Introduction to PVRUtils#

Overview#

PVRUtilsVk provides several useful utilities for rendering with Vulkan through PVRVk. PVRUtilsGles provides several useful utilities for rendering with OpenGL ES.

UIRenderer is a simple, platform agnostic library for rendering 2D elements in a 3D environment, written with text and sprites in mind, providing very useful capabilities. A wealth of tools is provided to import fonts and create glyphs for specific or full parts of them. For PVRUtilsVk, UIRenderer will use a Command Buffer provided to it to queue up the “recipe” for a render, allowing the user to defer it for later for using it inside complex engines. For PVRUtilsGles, UIRenderer will execute the rendering commands immediately at the point of calling “render”.

Other utilities include:

  • A ton of helpers like instance/devices/swapchain creation for Vulkan and EGLContexts for OpenGLES, eliminating the overhead of configuring everything every time

  • Uploading textures (easier said than done on Vulkan)

  • For Vulkan, Multithreading tools, like the Asynchronous Texture Uploader

  • For Vulkan, the very cool Render Manager rendering engine (you can see it in action in the Skinning example).

You can find the PVRUtils source in the SDK package’s framework/PVRUtils folder.

Using PVRUtils#

To use PVRUtils:

  1. Depending on the platform, add the module in by adding either:

    • A project dependency (windows/macOS/ios/android/…) (project file in Framework/PVRUtils/[Vulkan/OpenGLES]/Build/[Platform]/…).

    • The library to link against directly (windows/android/linux makefiles) (.so etc. in Framework/Bin/[Platform]/[lib?]PVRUtils[Vk/Gles][.lib/.so]).

  2. Link against the PowerVR Framework dependencies of PVRUtils: PVRVk PVRCore PVRAssets and PVRShell.

  3. Include the PVRUtils header file (PVRUtils/PVRUtils.h).

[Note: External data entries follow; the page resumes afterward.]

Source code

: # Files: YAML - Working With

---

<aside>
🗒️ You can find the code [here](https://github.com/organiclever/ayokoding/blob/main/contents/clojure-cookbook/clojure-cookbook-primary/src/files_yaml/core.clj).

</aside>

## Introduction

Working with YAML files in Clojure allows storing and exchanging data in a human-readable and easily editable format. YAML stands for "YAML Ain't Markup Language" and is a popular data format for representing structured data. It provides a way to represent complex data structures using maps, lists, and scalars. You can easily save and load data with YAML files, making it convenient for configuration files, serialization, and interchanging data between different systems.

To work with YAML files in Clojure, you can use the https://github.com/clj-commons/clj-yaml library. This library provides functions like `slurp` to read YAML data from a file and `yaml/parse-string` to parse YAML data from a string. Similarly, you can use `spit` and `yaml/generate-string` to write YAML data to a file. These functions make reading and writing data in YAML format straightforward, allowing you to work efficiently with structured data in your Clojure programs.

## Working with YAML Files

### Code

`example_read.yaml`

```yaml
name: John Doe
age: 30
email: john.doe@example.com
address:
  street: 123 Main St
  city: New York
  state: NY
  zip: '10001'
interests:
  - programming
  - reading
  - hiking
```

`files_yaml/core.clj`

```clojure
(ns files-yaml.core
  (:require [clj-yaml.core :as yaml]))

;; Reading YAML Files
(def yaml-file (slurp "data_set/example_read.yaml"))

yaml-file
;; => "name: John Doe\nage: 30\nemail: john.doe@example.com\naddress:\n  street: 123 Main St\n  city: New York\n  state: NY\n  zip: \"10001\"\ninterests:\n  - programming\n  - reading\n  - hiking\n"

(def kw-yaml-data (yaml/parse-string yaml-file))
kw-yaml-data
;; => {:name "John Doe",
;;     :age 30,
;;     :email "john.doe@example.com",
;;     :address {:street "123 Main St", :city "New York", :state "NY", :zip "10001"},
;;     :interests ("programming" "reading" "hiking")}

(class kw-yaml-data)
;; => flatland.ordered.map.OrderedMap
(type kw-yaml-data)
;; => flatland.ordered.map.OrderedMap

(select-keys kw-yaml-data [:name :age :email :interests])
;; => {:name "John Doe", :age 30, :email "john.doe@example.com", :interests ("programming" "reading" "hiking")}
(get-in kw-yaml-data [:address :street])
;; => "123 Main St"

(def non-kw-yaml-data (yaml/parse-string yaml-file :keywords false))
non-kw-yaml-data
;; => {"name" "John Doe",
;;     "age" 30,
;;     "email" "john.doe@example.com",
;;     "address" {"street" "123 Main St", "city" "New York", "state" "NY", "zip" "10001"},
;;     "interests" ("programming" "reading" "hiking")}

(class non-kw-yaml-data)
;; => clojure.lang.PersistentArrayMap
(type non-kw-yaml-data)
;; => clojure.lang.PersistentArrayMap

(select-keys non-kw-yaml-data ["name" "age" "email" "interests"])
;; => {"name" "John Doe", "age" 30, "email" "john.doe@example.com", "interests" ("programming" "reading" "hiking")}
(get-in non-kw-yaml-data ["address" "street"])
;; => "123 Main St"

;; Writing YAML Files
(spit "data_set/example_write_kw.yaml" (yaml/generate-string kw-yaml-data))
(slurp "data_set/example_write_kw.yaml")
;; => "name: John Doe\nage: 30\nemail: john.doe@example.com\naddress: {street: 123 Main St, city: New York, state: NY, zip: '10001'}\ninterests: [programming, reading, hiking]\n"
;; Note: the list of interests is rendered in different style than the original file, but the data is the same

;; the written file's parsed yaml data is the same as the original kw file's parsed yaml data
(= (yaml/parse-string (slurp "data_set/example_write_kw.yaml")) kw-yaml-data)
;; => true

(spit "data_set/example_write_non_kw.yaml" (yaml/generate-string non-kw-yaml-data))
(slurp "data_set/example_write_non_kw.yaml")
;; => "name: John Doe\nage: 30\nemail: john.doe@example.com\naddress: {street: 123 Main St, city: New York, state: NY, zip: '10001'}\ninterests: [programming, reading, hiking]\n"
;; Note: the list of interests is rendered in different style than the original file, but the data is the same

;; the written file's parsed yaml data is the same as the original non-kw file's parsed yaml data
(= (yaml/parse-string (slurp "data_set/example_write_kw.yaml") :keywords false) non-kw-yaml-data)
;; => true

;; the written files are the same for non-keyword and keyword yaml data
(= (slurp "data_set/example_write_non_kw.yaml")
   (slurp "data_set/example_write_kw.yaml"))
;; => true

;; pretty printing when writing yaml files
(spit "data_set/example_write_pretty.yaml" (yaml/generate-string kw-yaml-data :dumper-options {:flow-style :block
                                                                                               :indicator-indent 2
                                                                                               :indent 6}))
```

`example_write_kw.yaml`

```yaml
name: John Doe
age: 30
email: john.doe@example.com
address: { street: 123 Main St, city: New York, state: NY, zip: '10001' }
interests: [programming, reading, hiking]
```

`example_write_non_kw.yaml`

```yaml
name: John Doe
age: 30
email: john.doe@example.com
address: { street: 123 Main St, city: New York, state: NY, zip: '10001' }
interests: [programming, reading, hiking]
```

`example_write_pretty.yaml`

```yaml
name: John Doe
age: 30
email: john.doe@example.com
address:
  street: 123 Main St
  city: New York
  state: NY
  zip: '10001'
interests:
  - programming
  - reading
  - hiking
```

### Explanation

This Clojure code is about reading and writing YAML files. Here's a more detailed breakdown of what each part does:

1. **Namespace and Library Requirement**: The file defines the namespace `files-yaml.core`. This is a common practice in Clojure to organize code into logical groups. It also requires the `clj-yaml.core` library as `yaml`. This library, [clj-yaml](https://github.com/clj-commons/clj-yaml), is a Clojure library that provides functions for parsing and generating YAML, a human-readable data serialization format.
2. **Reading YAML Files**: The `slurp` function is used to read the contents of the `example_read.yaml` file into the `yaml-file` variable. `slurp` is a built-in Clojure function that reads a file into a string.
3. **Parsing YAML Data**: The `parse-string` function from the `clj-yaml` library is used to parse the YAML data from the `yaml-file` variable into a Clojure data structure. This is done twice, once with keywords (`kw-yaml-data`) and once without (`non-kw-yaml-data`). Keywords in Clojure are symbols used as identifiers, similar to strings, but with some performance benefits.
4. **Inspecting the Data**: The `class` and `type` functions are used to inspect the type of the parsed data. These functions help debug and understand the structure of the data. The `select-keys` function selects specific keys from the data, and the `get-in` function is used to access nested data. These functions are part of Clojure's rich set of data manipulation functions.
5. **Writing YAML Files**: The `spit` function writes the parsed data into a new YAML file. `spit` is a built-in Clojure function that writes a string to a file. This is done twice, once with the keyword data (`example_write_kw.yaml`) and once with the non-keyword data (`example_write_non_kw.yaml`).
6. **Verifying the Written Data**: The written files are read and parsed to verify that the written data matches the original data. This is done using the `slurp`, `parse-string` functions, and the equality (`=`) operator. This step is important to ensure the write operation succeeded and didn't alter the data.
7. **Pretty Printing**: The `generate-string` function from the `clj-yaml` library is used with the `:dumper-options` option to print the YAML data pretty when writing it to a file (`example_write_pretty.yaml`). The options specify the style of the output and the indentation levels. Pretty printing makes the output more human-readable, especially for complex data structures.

  4. Create and use 2D elements through a pvr::ui::UIRenderer object, and pvr::ui::[Text/Image/Font] objects

Code Examples#

using namespace pvr::ui;
UIRenderer spriteEngine; Text niceCustomText; Font myFont; Image myImage; Group myGroup;
pvrvk::SecondaryCommandBuffer uiRendererBuffer;

spriteEngine->init(screenWidth, screenHeight, isFullScreen(), renderPass, *subpass* 0, cmdPool, cmdQueue);
myText= spriteEngine->createText("Hello, world");
myText->setAnchor(Anchor::TopLeft, glm::vec2(-1, 0)); //"Pin" the top-left of the sprite to the center-left of the screen
myText->setPixelOffset(30, -20); // Additionally move the text 30 pixels right and 20 pixels down from the anchor point we set

myGroup = spriteEngine->createMatrixGroup(); //Create a group that we can transform with matrices.
myGroup->setMatrix(glm::rotate(...)); myGroup->add(myText); //Whenever we render it, all sprites will be contained

spriteEngine->beginRendering(uiRendererBuffer);
myGroup->render(); //Everything is positioned relative to the screen, and then transformed with the Group
myText->render(); //But we can still render it OUTSIDE of the group. It is still a sprite.
spriteEngine->endRendering();

//The Command Buffer now contains all the drawing commands for the UI elements we rendered (minus the renderpass).
//By not containing the render pass, we can use the command buffer to render into an Framebuffer or anything else we want.
//It is used by submitting into a main command buffer.